Reality: Most HMOs, private insurance plans, and other managed care organizations offer cost coverage for hospice care.
Myth: A physician is the one who makes the decision that a patient needs hospice care and which agency should administer that care.
Reality: Physicians can recommend care, but those decisions ultimately are that of the patient. In some cases, it is the right of the person who holds power of attorney over the patient.
Myth: Patients can't return to traditional medical treatment once starting hospice care.
Reality: Patients can stop hospice care at any time. If a patient’s condition improves, he or she can return to curative measures, if he or she wishes to do so. If a patient wants to continue hospice care, most insurance organizations allow readmission.
Myth: Hospice provides 24-hour care.
Reality: The hospice team, CNA, nurse practitioners, doctors, nurses, chaplains and social workers) visit patients on a regularly scheduled basis. However, you can reach our staff all day, every day, for support and care.
Myth: Hospice signifies that the patient will soon die.
Reality: Do not give up hope just because you have started to receive hospice care. The sooner you start hospice care, the more opportunity there is to stabilize your medical condition and prolong a quality life.
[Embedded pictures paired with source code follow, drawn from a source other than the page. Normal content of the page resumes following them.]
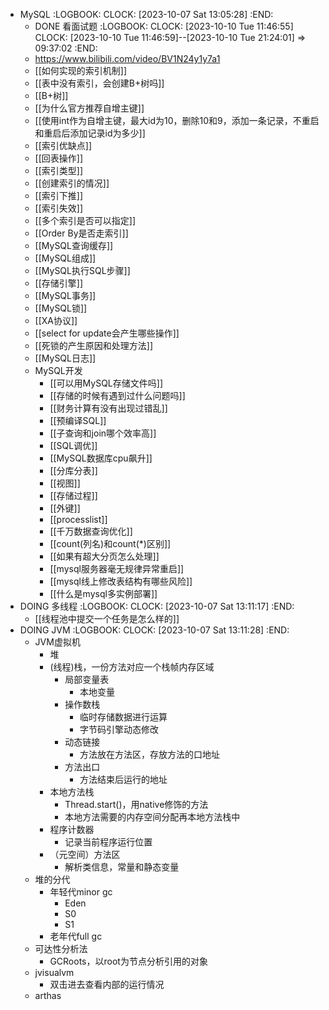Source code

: - MySQL
  :LOGBOOK:
  CLOCK: [2023-10-07 Sat 13:05:28]
  :END:
	- DONE 看面试题
	  :LOGBOOK:
	  CLOCK: [2023-10-10 Tue 11:46:55]
	  CLOCK: [2023-10-10 Tue 11:46:59]--[2023-10-10 Tue 21:24:01] =>  09:37:02
	  :END:
	- https://www.bilibili.com/video/BV1N24y1y7a1
	- [[如何实现的索引机制]]
	- [[表中没有索引，会创建B+树吗]]
	- [[B+树]]
	- [[为什么官方推荐自增主键]]
	- [[使用int作为自增主键，最大id为10，删除10和9，添加一条记录，不重启和重启后添加记录id为多少]]
	- [[索引优缺点]]
	- [[回表操作]]
	- [[索引类型]]
	- [[创建索引的情况]]
	- [[索引下推]]
	- [[索引失效]]
	- [[多个索引是否可以指定]]
	- [[Order By是否走索引]]
	- [[MySQL查询缓存]]
	- [[MySQL组成]]
	- [[MySQL执行SQL步骤]]
	- [[存储引擎]]
	- [[MySQL事务]]
	- [[MySQL锁]]
	- [[XA协议]]
	- [[select for update会产生哪些操作]]
	- [[死锁的产生原因和处理方法]]
	- [[MySQL日志]]
	- MySQL开发
		- [[可以用MySQL存储文件吗]]
		- [[存储的时候有遇到过什么问题吗]]
		- [[财务计算有没有出现过错乱]]
		- [[预编译SQL]]
		- [[子查询和join哪个效率高]]
		- [[SQL调优]]
		- [[MySQL数据库cpu飙升]]
		- [[分库分表]]
		- [[视图]]
		- [[存储过程]]
		- [[外键]]
		- [[processlist]]
		- [[千万数据查询优化]]
		- [[count(列名)和count(*)区别]]
		- [[如果有超大分页怎么处理]]
		- [[mysql服务器毫无规律异常重启]]
		- [[mysql线上修改表结构有哪些风险]]
		- [[什么是mysql多实例部署]]
- DOING 多线程
  :LOGBOOK:
  CLOCK: [2023-10-07 Sat 13:11:17]
  :END:
	- [[线程池中提交一个任务是怎么样的]]
- DOING JVM
  :LOGBOOK:
  CLOCK: [2023-10-07 Sat 13:11:28]
  :END:
	- JVM虚拟机
		- 堆
		- (线程)栈，一份方法对应一个栈帧内存区域
			- 局部变量表
				- 本地变量
			- 操作数栈
				- 临时存储数据进行运算
				- 字节码引擎动态修改
			- 动态链接
				- 方法放在方法区，存放方法的口地址
			- 方法出口
				- 方法结束后运行的地址
		- 本地方法栈
			- Thread.start()，用native修饰的方法
			- 本地方法需要的内存空间分配再本地方法栈中
		- 程序计数器
			- 记录当前程序运行位置
		- （元空间）方法区
			- 解析类信息，常量和静态变量
	- 堆的分代
		- 年轻代minor gc
			- Eden
			- S0
			- S1
		- 老年代full gc
	- 可达性分析法
		- GCRoots，以root为节点分析引用的对象
	- jvisualvm
		- 双击进去查看内部的运行情况
	- arthas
Myth: Patients' hospice care has a time limit.
Reality: Most companies provide payments for hospice as long as a doctor deems it necessary and the patient meets the criteria. Patients may also discontinue hospice care and re-enroll as needed.
Myth: After six months, patients are no longer eligible for Medicare coverage of hospice.
Reality: Medicare requires hospice beneficiaries to have a life expectancy of six months or fewer. However, if the patient does live through the first six months of care, he or she can continue receiving hospice care, as long as the physician recertifies that the patient is suffering from a terminal illness. Medicare, Medicaid, and other commercial and private insurances cover hospice services for any period of time, provided the patient meets the criteria.
Myth: Once a patient chooses to enroll in hospice care, he or she no longer can receive treatment from the primary care physician.
Reality: Hospice values the relationship between patients and their physician. Hospice coordinates with the patient’s doctor and considers their relationship a priority.
Myth: To receive hospice care, a patient must be bedridden.
Reality: Hospice care is available to any patient dealing with an advanced, serious illness, regardless of the patient’s physical status.
Many hospice patients still lead productive and rewarding lives. Patients, their families and physician can work together to choose when to start hospice care.
Myth: Hospice means giving up hope.
Reality: Sometimes, patients and their family members focus on the loss of a life rather than the possibilities during time that remains. Hospice helps patients realize all they can do with their time left.